Kedua, UU Pemerintahan Desa 1979, yang berisi penyeragaman desa di seluruh Indonesia. Sasaran UU ini adalah perombakan tatanan sosial lokal yang telah ada. Pemimpin desa diwajibkan patuh kepada birokrasi atasannya bukan kepada rakyat. Lembaga-lambaga adat yang telah ada diganti, seperti nama komunitas adat diganti dengan nama desa. Ini mempunyai implikasi sosial yang sangat besar sebab desa harus memenuhi persyaratan kependudukan dan luas daerah yang terbatas. Lembaga adat diganti dengan LMD (Lembaga Musyawarah Desa), LKMD (lembaga Ketahanan Masyarkat Desa), LSD (Lembaga Sosial Desa), PKK (Pembinaan Kesejahteraan Keluarga). Padahal semua prangkat desa tersebut merupakan perwakilan kekuasaan tunggal di desa, sehingga yang menjadi angota bahkan pengurus inti dari seluruh lembaga tersebut adalah orang-orang yaang mewakili kepentingan penguasa.

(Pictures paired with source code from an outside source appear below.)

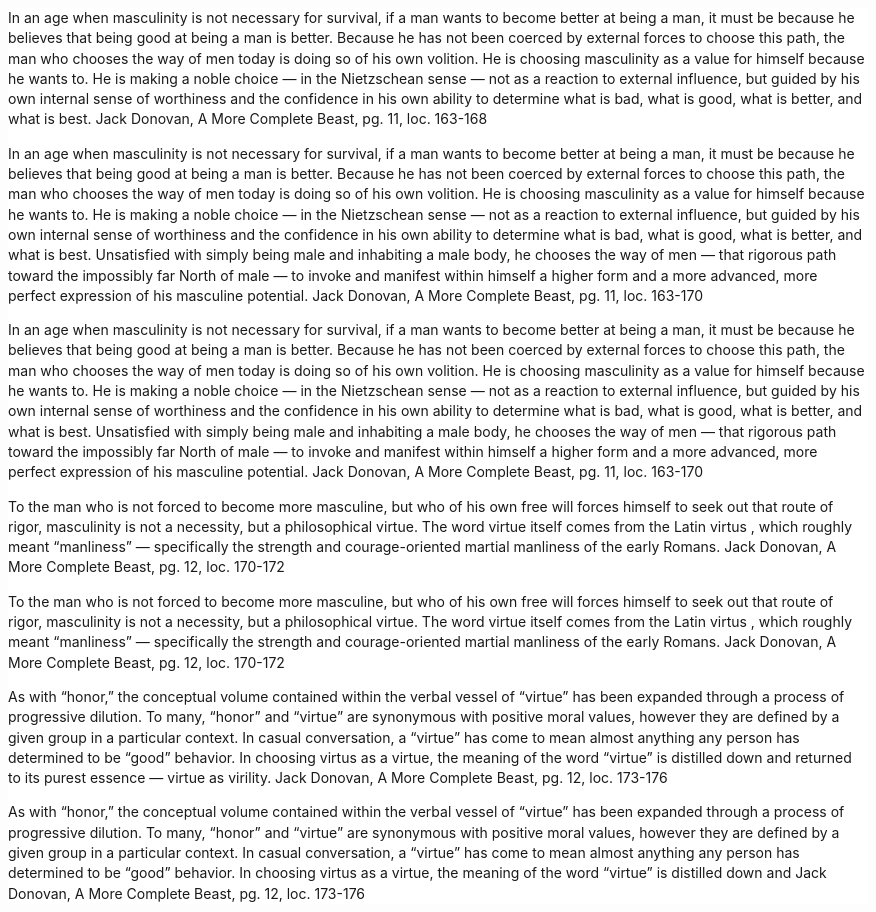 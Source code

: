 In an age when masculinity is not necessary for survival, if a man wants to become better at being a man, it must be because he believes that being good at being a man is better. Because he has not been coerced by external forces to choose this path, the man who chooses the way of men today is doing so of his own volition. He is choosing masculinity as a value for himself because he wants to. He is making a noble choice — in the Nietzschean sense — not as a reaction to external influence, but guided by his own internal sense of worthiness and the confidence in his own ability to determine what is bad, what is good, what is better, and what is best.
Jack Donovan, A More Complete Beast, pg. 11, loc. 163-168

In an age when masculinity is not necessary for survival, if a man wants to become better at being a man, it must be because he believes that being good at being a man is better. Because he has not been coerced by external forces to choose this path, the man who chooses the way of men today is doing so of his own volition. He is choosing masculinity as a value for himself because he wants to. He is making a noble choice — in the Nietzschean sense — not as a reaction to external influence, but guided by his own internal sense of worthiness and the confidence in his own ability to determine what is bad, what is good, what is better, and what is best. Unsatisfied with simply being male and inhabiting a male body, he chooses the way of men — that rigorous path toward the impossibly far North of male — to invoke and manifest within himself a higher form and a more advanced, more perfect expression of his masculine potential.
Jack Donovan, A More Complete Beast, pg. 11, loc. 163-170

In an age when masculinity is not necessary for survival, if a man wants to become better at being a man, it must be because he believes that being good at being a man is better. Because he has not been coerced by external forces to choose this path, the man who chooses the way of men today is doing so of his own volition. He is choosing masculinity as a value for himself because he wants to. He is making a noble choice — in the Nietzschean sense — not as a reaction to external influence, but guided by his own internal sense of worthiness and the confidence in his own ability to determine what is bad, what is good, what is better, and what is best. Unsatisfied with simply being male and inhabiting a male body, he chooses the way of men — that rigorous path toward the impossibly far North of male — to invoke and manifest within himself a higher form and a more advanced, more perfect expression of his masculine potential.
Jack Donovan, A More Complete Beast, pg. 11, loc. 163-170

To the man who is not forced to become more masculine, but who of his own free will forces himself to seek out that route of rigor, masculinity is not a necessity, but a philosophical virtue. The word virtue itself comes from the Latin virtus , which roughly meant “manliness” — specifically the strength and courage-oriented martial manliness of the early Romans.
Jack Donovan, A More Complete Beast, pg. 12, loc. 170-172

To the man who is not forced to become more masculine, but who of his own free will forces himself to seek out that route of rigor, masculinity is not a necessity, but a philosophical virtue. The word virtue itself comes from the Latin virtus , which roughly meant “manliness” — specifically the strength and courage-oriented martial manliness of the early Romans.
Jack Donovan, A More Complete Beast, pg. 12, loc. 170-172

As with “honor,” the conceptual volume contained within the verbal vessel of “virtue” has been expanded through a process of progressive dilution. To many, “honor” and “virtue” are synonymous with positive moral values, however they are defined by a given group in a particular context. In casual conversation, a “virtue” has come to mean almost anything any person has determined to be “good” behavior. In choosing virtus as a virtue, the meaning of the word “virtue” is distilled down and returned to its purest essence — virtue as virility.
Jack Donovan, A More Complete Beast, pg. 12, loc. 173-176

As with “honor,” the conceptual volume contained within the verbal vessel of “virtue” has been expanded through a process of progressive dilution. To many, “honor” and “virtue” are synonymous with positive moral values, however they are defined by a given group in a particular context. In casual conversation, a “virtue” has come to mean almost anything any person has determined to be “good” behavior. In choosing virtus as a virtue, the meaning of the word “virtue” is distilled down and
Jack Donovan, A More Complete Beast, pg. 12, loc. 173-176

Sejak diberlakukan UU Pemerintah Desa tahuan 1979 di Pangkalan Kerinci, kebathinan ditukar menjadi desa muda. Karena desa muda kekurangan penduduk maka pemerintah menambah jumlah penduduknya dengan program relokasi Departemen Sosial. Program yang dijalankan tahun 1983 tersebut menghantar desa muda menjadi desa. Memang kepala desa pertama dipimpin oleh Bathin Siddik, selama itu tidak terjadi konflik yang begitu keras dengan pihak PT ISS. Tetapi desa menjadi dewa penuh, kepala desa tidak diisi oleh penduduk asli. Perangkat desa diisi oleh penduduk pendatang dari desa tetangga. Disinilah mulau terjadinya manipulasi adminsitratif oleh kepala desa dalam hal distribusi kebun sawit dari penduduk asli ke pendatang. Sementara itu, kepemimpinan informal adat yang seharusnya memperjuangkan kepentingan rakyatnya tidak berfungsi lagi.
Ketiga, dikeluarkannya UU PMA no. 1 1967 dan UU no 5 tahun 1971 tentang kehutanan. Kedua UU tersebut meletakkan masalah tanah dan hutan menjadi kegiatan teknis semata. Masalah tanah dan hutan tidak dipresentasikan sebagai dasar pembangunan (Wirardi, 1993). Pemerintah mempunyai hak untuk mendefinisikan hutan dan mengabaikan hutan ulayat. Karena kekuasaan terpusat pada negara, maka negara bisa dengan mudah menentukan itu hutan negara atau bukan. Negara mempunyai hak untuk mendistribusikan hutan kepada pemodal, melalui HTI, HPH dan perkebunan serta kegiatan industrialisasi lainnya.
Dengan UU tersebut negara bekerja sama dengan pemilik modal mengeksploitasi hutan rakyat. Dalam kasus di Pangkalan Kerinci Bupati Kampar waktu itu Saleh Djasid (Gubernur Sekarang), mengeluarkan surat bahwa hak ulayat yang dimiliki penduduk Pangkalan Kerinci hadiah dari Raja Pelalawan diangap hutan negara. Akibatnya tanah ulayat seluas 225.000 hektar hutan ulayat dan di dalamnya terdapat 400 hektar kepungan sialang habis diambil pemodal. Termasuk program relokasi depsos di Pangkalan Kerinci itu sendiiri dan program relokasi untuk desa Terusan Baru. Sekarang penduduk asli Pangkalan Kerinci rata-rata memiliki tanah 10 hektar tanah, bahkan ada yang hanya tinggal 2 hektar sahaja. Dalam proses pengambilalihan tanah tersebut negara dan pemodal menggunakan tindakan kekerasan dan militer untuk.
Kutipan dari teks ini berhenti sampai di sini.